論文査読倫理綱領

  1. 論文査読の公平性,迅速性,レベルは学会の評価に直接つながるものであるから,以下のことを常に念頭におき,論文の査読,判定をしなければならない.

  2. 論文の主張する内容が査読者の立場考え方と相入れない場合でも,その前提,データ等から妥当に帰結できるものであると認められる場合は,それを是認すること.

  3. 査読者自身が自分が全知でないことをよく自覚し,「疑わしきは罰せず」の立場で論文をよむこと.

  4. 論文に対してコメントするときは,その論文がコメントによって良くなり,著者がより良い研究者となって行ってくれることを念じて行うという態度を忘れないようにすること.

  5. 数学的,論理的な内容のものだけが科学的あるいは学問的な論文とは限らない.数学的,論理的記述によって表面的にはしっかりした論文のように見えても内容のほとんどない論文もある.要は,どのような新しい内容を持っているかで判断すべきだろう.既知の方法論を使った場合でも新しいデータやソフトウエア,システムを作ったという場合もあり,それが価値あるものであれば認めるべきであろう.

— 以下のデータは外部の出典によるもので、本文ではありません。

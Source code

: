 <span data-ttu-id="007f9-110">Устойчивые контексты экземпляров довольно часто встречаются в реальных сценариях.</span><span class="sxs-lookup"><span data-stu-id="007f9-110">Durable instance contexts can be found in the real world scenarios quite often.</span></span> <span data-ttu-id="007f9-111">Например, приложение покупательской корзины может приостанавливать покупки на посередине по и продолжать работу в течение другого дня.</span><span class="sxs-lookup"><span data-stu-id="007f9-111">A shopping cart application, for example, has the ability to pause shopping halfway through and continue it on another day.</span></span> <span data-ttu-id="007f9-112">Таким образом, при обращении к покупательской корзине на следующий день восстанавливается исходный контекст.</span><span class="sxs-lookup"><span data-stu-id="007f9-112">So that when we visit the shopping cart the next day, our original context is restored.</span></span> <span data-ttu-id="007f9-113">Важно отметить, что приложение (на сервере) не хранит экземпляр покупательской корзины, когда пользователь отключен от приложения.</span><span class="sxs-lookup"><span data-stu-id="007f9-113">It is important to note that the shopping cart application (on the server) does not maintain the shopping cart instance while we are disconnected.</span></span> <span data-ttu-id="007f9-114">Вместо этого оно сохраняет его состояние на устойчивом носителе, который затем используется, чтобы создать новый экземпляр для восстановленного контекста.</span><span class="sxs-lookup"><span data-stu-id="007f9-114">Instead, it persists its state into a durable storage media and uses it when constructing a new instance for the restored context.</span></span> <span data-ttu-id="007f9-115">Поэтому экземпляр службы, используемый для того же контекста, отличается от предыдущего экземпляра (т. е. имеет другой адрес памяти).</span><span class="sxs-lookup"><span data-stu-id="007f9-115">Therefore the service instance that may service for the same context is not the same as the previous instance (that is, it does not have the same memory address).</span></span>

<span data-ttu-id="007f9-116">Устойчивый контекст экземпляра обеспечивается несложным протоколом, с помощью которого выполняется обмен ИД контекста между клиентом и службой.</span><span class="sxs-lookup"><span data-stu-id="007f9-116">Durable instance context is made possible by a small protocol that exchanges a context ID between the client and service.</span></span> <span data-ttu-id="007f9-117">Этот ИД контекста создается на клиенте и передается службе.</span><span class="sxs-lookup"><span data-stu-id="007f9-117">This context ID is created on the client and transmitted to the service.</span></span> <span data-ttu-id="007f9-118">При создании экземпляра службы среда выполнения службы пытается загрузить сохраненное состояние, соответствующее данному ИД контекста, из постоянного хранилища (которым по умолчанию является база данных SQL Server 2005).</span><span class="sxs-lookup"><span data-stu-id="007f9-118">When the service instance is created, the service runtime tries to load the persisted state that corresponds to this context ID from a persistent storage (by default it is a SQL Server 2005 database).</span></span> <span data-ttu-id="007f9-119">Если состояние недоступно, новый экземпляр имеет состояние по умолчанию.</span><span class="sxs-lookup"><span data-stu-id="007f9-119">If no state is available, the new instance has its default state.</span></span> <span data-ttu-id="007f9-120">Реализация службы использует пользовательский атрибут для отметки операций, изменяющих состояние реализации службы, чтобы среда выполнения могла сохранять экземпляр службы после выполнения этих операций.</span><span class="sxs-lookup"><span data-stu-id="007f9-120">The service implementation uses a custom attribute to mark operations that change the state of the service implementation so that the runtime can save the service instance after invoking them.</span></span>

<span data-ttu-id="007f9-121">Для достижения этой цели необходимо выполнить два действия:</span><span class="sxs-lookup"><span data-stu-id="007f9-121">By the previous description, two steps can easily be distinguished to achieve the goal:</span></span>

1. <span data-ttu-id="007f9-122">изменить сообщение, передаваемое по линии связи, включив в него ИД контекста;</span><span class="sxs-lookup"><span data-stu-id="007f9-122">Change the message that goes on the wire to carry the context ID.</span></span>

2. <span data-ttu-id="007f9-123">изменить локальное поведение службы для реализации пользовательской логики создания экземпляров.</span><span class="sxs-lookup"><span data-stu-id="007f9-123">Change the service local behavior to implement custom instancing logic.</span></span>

  6. 論文の査読は迅速に行うのが査読者の責任であると認識すべきである.一日も早く博士号を取得し一人前の研究者の仲間入りをしたいと思って日夜研究を行い論文を投稿してくる人も多いのである.この学会の設立は自然言語処理の研究者人口をふやし,この分野を大きく育ててゆくことに一つの目的があるのだということを忘れずに,迅速に公正に査読することがその目的のために貢献していることになると認識して,査読作業を行うことが必要だろう.